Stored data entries
***

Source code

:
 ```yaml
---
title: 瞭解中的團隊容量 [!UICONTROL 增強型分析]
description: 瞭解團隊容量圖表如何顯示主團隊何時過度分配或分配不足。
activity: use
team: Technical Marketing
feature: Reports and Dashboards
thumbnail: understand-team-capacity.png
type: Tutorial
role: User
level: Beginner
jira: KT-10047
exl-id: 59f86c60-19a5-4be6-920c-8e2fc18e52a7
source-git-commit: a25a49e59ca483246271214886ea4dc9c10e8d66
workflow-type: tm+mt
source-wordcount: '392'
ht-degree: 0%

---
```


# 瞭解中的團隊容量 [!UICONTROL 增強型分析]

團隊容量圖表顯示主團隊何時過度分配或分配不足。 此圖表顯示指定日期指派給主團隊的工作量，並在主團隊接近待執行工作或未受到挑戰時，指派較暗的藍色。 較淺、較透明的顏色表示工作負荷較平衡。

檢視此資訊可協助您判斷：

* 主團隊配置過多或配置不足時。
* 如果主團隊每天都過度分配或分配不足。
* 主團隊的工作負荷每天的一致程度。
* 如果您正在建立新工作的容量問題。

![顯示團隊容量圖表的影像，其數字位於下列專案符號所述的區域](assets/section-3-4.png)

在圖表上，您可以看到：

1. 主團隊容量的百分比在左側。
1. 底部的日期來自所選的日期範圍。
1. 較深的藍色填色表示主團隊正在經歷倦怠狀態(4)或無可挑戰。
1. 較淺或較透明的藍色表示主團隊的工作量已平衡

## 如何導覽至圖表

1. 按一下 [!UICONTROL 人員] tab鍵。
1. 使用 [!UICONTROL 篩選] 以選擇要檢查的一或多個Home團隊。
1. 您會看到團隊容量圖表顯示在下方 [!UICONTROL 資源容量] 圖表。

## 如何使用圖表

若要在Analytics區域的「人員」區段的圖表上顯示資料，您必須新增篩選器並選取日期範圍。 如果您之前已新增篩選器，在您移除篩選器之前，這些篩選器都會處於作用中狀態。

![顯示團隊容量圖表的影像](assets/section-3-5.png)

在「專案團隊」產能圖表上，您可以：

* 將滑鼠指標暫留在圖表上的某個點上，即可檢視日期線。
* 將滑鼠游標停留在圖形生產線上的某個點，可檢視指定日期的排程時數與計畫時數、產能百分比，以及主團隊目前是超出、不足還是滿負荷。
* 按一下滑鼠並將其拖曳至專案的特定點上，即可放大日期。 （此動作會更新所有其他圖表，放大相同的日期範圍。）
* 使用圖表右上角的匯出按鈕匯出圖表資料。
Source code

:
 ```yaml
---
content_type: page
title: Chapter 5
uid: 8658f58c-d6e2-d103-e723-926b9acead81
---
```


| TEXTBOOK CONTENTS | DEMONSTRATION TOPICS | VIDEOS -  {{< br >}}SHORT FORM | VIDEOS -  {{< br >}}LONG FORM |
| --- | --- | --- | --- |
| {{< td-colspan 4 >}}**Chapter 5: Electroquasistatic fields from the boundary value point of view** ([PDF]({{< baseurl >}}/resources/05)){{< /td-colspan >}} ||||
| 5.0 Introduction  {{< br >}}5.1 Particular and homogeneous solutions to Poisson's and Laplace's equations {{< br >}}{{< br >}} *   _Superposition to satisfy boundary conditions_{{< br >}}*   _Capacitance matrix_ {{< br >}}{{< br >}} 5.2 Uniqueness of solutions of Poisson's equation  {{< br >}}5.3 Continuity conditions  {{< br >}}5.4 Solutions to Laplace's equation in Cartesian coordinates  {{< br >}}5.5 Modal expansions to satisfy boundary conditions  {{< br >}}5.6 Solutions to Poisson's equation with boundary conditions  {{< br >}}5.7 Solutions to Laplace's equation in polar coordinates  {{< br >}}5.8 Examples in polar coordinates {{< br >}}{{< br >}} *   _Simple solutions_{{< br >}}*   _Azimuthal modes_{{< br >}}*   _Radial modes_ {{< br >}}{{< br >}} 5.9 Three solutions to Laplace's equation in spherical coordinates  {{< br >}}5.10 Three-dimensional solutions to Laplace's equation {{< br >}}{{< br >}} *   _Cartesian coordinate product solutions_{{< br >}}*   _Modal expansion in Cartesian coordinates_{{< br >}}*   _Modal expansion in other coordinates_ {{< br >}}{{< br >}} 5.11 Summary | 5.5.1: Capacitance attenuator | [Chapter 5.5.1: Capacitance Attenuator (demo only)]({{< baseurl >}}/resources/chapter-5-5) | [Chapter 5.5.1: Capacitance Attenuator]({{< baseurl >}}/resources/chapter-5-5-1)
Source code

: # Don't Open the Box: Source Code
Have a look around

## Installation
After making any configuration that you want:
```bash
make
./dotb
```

***

### About this exercise
Pull out all lines from the entries above in which the word "顯示團隊容量圖表的影像" appears.

### Output for this exercise
![顯示團隊容量圖表的影像，其數字位於下列專案符號所述的區域](assets/section-3-4.png)
![顯示團隊容量圖表的影像](assets/section-3-5.png)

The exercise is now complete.